October 20, 2019 - 2 min read 🍵

Tags: lifebiochemistry

Disclaimer: This post is strictly for informational purpose and contains the contents of my personal experience, opinion and research I found on the internet and should not be considered medical advice. Please consult your doctor or other qualified healthcare providers for any questions regarding your condition.

What is cephalexin?

Cephalexin is an antibiotic that can treat a number of bacterial infections including skin infections, respiratory tract and urinary tract. Similarly to amoxicillin, they are in the β-lactam antibiotic class. Cephalexin is also a first-generation cephalosporin antibiotic; they originated from a fungus originally known as Cephalosporium[1].

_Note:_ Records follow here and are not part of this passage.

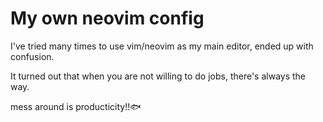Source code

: # My own neovim config

I've tried many times to use vim/neovim as my main editor, ended up with confusion.

It turned out that when you are not willing to do jobs, there's always the way.

mess around is producticity!!🐟
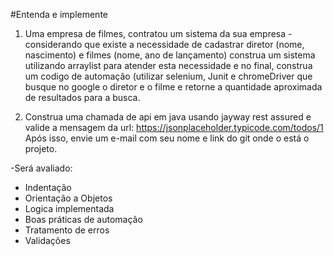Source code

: #Entenda e implemente

1) Uma empresa de filmes, contratou um sistema da sua empresa - considerando que existe a
necessidade de cadastrar diretor (nome, nascimento) e filmes (nome, ano de lançamento)
construa um sistema utilizando arraylist para atender esta necessidade e no final, construa um
codigo de automação (utilizar selenium, Junit e chromeDriver que busque no google o diretor e
o filme e retorne a quantidade aproximada de resultados para a busca.

2) Construa uma chamada de api em java usando jayway rest assured e valide a mensagem da
url:
https://jsonplaceholder.typicode.com/todos/1
Após isso, envie um e-mail com seu nome e link do git onde o está o projeto.

-Será avaliado:
- Indentação
- Orientação a Objetos
- Logica implementada
- Boas práticas de automação
- Tratamento de erros
- Validações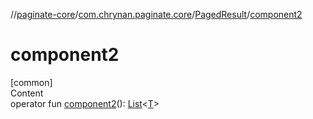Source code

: //[paginate-core](../../index.md)/[com.chrynan.paginate.core](../index.md)/[PagedResult](index.md)/[component2](component2.md)



# component2  
[common]  
Content  
operator fun [component2](component2.md)(): [List](https://kotlinlang.org/api/latest/jvm/stdlib/kotlin.collections/-list/index.html)<[T](index.md)>  



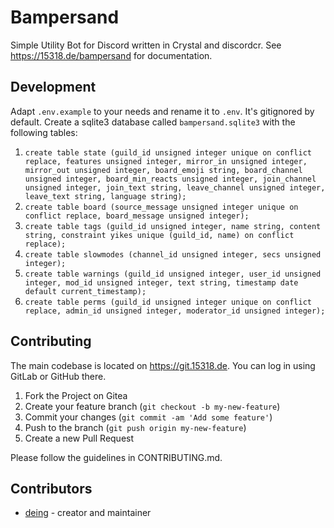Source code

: # Bampersand

Simple Utility Bot for Discord written in Crystal and discordcr. See https://15318.de/bampersand for documentation.

## Development

Adapt `.env.example` to your needs and rename it to `.env`. It's gitignored by default. Create a sqlite3 database called `bampersand.sqlite3` with the following tables:  
 1. `create table state (guild_id unsigned integer unique on conflict replace, features unsigned integer, mirror_in unsigned integer, mirror_out unsigned integer, board_emoji string, board_channel unsigned integer, board_min_reacts unsigned integer, join_channel unsigned integer, join_text string, leave_channel unsigned integer, leave_text string, language string);`
 2. `create table board (source_message unsigned integer unique on conflict replace, board_message unsigned integer);`
 3. `create table tags (guild_id unsigned integer, name string, content string, constraint yikes unique (guild_id, name) on conflict replace);`
 4. `create table slowmodes (channel_id unsigned integer, secs unsigned integer);`
 5. `create table warnings (guild_id unsigned integer, user_id unsigned integer, mod_id unsigned integer, text string, timestamp date default current_timestamp);`
 6. `create table perms (guild_id unsigned integer unique on conflict replace, admin_id unsigned integer, moderator_id unsigned integer);`

## Contributing

The main codebase is located on https://git.15318.de. You can log in using GitLab or GitHub there.

1. Fork the Project on Gitea
2. Create your feature branch (`git checkout -b my-new-feature`)
3. Commit your changes (`git commit -am 'Add some feature'`)
4. Push to the branch (`git push origin my-new-feature`)
5. Create a new Pull Request

Please follow the guidelines in CONTRIBUTING.md.

## Contributors

- [deing](https://gitlab.com/deing) - creator and maintainer
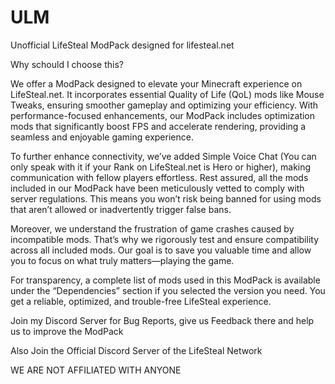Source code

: # ULM
Unofficial LifeSteal ModPack designed for lifesteal.net

Why schould I choose this?

We offer a ModPack designed to elevate your Minecraft experience on LifeSteal.net. It incorporates essential Quality of Life (QoL) mods like Mouse Tweaks, ensuring smoother gameplay and optimizing your efficiency. With performance-focused enhancements, our ModPack includes optimization mods that significantly boost FPS and accelerate rendering, providing a seamless and enjoyable gaming experience.

To further enhance connectivity, we’ve added Simple Voice Chat (You can only speak with it if your Rank on LifeSteal.net is Hero or higher), making communication with fellow players effortless. Rest assured, all the mods included in our ModPack have been meticulously vetted to comply with server regulations. This means you won’t risk being banned for using mods that aren’t allowed or inadvertently trigger false bans.

Moreover, we understand the frustration of game crashes caused by incompatible mods. That’s why we rigorously test and ensure compatibility across all included mods. Our goal is to save you valuable time and allow you to focus on what truly matters—playing the game.

For transparency, a complete list of mods used in this ModPack is available under the “Dependencies” section if you selected the version you need. You get a reliable, optimized, and trouble-free LifeSteal experience.

Join my Discord Server for Bug Reports, give us Feedback there and help us to improve the ModPack

Also Join the Official Discord Server of the LifeSteal Network

WE ARE NOT AFFILIATED WITH ANYONE
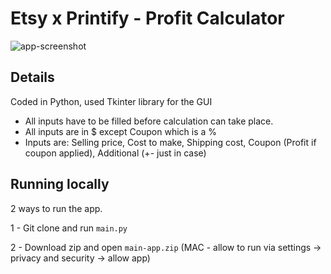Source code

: # Etsy x Printify - Profit Calculator
![app-screenshot](https://github.com/user-attachments/assets/2821d141-38a0-4329-ab81-293a4d4495c1)
## Details
Coded in Python, used Tkinter library for the GUI

- All inputs have to be filled before calculation can take place.
- All inputs are in $ except Coupon which is a %
- Inputs are: Selling price, Cost to make, Shipping cost, Coupon (Profit if coupon applied), Additional (+- just in case)

## Running locally

2 ways to run the app.

1 - Git clone and run `main.py`

2 - Download zip and open `main-app.zip` (MAC - allow to run via settings -> privacy and security -> allow app)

Cephalexin is on the list of most effective and safe medicines found on the World Health Organization's List of Essential Medicines.

How does cephalexin work?

Cephalexin kills gram positive and gram negative bacteria by using their β-lactam ring, a special cyclic amide, to bind to penicillin-binding proteins which prevent a process called transpeptidation[2].

By preventing transpeptidation, the bacterial cell walls will not have the structural integrity to resist osmotic lysis. As a result, the bacteria will release enzymes to self-destruct or burst due to osmotic imbalance as a result of cephalexin[3].

Common side effects of antibiotics

Like many antibiotics, it may cause cases of pseudomembranous colitis which is the inflammation of the large intestine due to the overgrowth of Clostridium difficile. The overgrowth of C. difficle causes the build up of its toxins that causes the inflammation and thus cause diarrhea[4].